Electrochemical assessment of laser-treated titanium alloy used for dental applications at acidic pH condition (in vitro study).

BACKGROUND: Titanium alloys are widely used in dental applications as they have good mechanical and biological properties. Implant failure is more likely to occur in inflammatory diseases related to acidic pH. The aim of the present study was to assess the effect of erbium chromium-doped yttrium-scandium-gallium-garnet 2780 nm laser surface treatment on the electrochemical behavior of titanium alloy (Ti-6Al-4V) at acidic pH.
MATERIALS AND METHODS: In this in vitro study, a total of 20 discs of titanium alloy (Ti-6Al-4V) were used. First group, ten discs were irradiated with Er, Cr: YSGG laser which was operating in a normal room atmosphere and temperature at power 2W for 20 s at a constant distance of 0.5-1 mm with the laser system. The second group, ten discs untreated. The electrochemical behavior for both groups was investigated in simulated body fluid at pH 5.20 for up to 864 h at 192, 360, 696, and 864 h intervals using potentiodynamic polarization test and electrochemical impedance spectroscopy to evaluate the corrosion resistance.
RESULTS: Laser-treated Ti-6Al-4V showed higher corrosion resistance at pH 5.20 compared to the untreated alloy. Immersion time affected the electrochemical behavior.
CONCLUSION: Er, Cr: YSGG laser could improve the corrosion resistance of Ti-6Al-4V at acidic pH.

INTRODUCTION

Titanium and its alloys are suitable for biomedical materials due to their superior qualities, such as low specific gravity, high corrosion resistance, low elasticity modulus, and good biocompatibility.[1] The high corrosion resistance of titanium and its alloys is partly due to a protective titanium dioxide passive film spontaneously formed on the titanium surface.[2]

In the event of damage, Titanium oxide has the ability to spontaneously reform under normal physiological conditions. However, events such as abnormal cyclic loads, implant micromotion, acidic environments, and their conjoint effects, can result in the permanent breakdown of the oxide film, which may consequently lead to exposure of the bulk metal to an electrolyte. The active dissolution of metal ions can occur on exposure of the bulk metal.[3] Titanium dental implants are generally surface modified to reduce corrosion, improve osseointegration, and increase the biocompatibility. To achieve this, surface treatments, such as surface machining, sandblasting, acid etching, electropolishing, anodic oxidation, plasma spraying, and biocompatible/biodegradable coatings are used to improve the quality and quantity of the bone-implant interface of titanium-based implants. Laser is now being used in implant applications.[4]
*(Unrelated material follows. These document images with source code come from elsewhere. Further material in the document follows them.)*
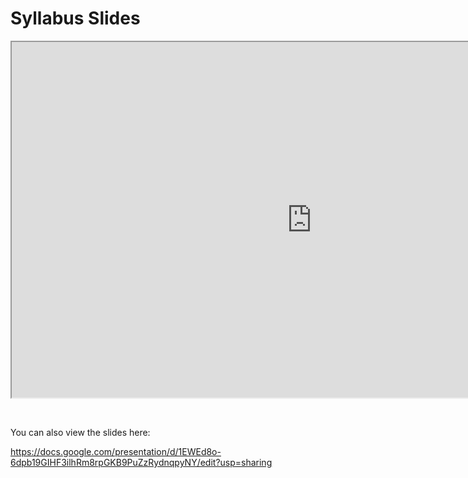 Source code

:# Syllabus Slides

<p><iframe src="https://docs.google.com/presentation/d/e/2PACX-1vTGiNqCbhrtf7aKRU0GOSmIPnZY5c6poMVAmbWMXZ9W2OIzS4CEslSsq7W7JUeV7XmQI5wfRaV5K7Wa/embed?start=false&amp;loop=false&amp;delayms=3000" width="960" height="569" allowfullscreen="allowfullscreen" webkitallowfullscreen="webkitallowfullscreen" mozallowfullscreen="mozallowfullscreen"></iframe></p>
<p>&nbsp;</p>
<p>You can also view the slides here:</p>
<p><a class="inline_disabled" href="https://docs.google.com/presentation/d/1EWEd8o-6dpb19GIHF3ilhRm8rpGKB9PuZzRydnqpyNY/edit?usp=sharing" target="_blank">https://docs.google.com/presentation/d/1EWEd8o-6dpb19GIHF3ilhRm8rpGKB9PuZzRydnqpyNY/edit?usp=sharing</a></p>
Erbium lasers are solid-state lasers categorized in the mid-infrared range of the electromagnetic spectrum, with light emitted as invisible, nonionizing thermal radiation. They are free running pulsed lasers. Wavelength is a major factor in the absorption of the laser light by biologic tissue. The largest absorption peak for water is just below 3000 nm, which is at the erbium wavelength. Erbium is also well absorbed by hydroxyapatite. Pulsed mid-infrared lasers have high tissue absorption so that they are effective ablating lasers.[56] Hard-tissue lasers erbium chromium-doped yttrium-scandium-gallium-garnet (2780 nm) and erbium-doped yttrium aluminum garnet (Er: YAG 2940 nm) were valuable for laser-assisted osteotomies, and for the improvement in early osseointegration after fixture placement. They also could be used for the treatment of peri-implantitis.[78910] Er, Cr: YSGG laser exhibit almost no absorption of laser irradiation in titanium and thus prevent excessive energy transformation in the form of heat development. It can be used safely on implant surfaces with adequate water spray without increase in temperature.[11] The aim of this study was to present a better understanding of the effect of Er, Cr: YSGG (2780 nm) laser surface treatment on electrochemical behavior of titanium alloy (Ti-6Al-4V) at acidic pH condition.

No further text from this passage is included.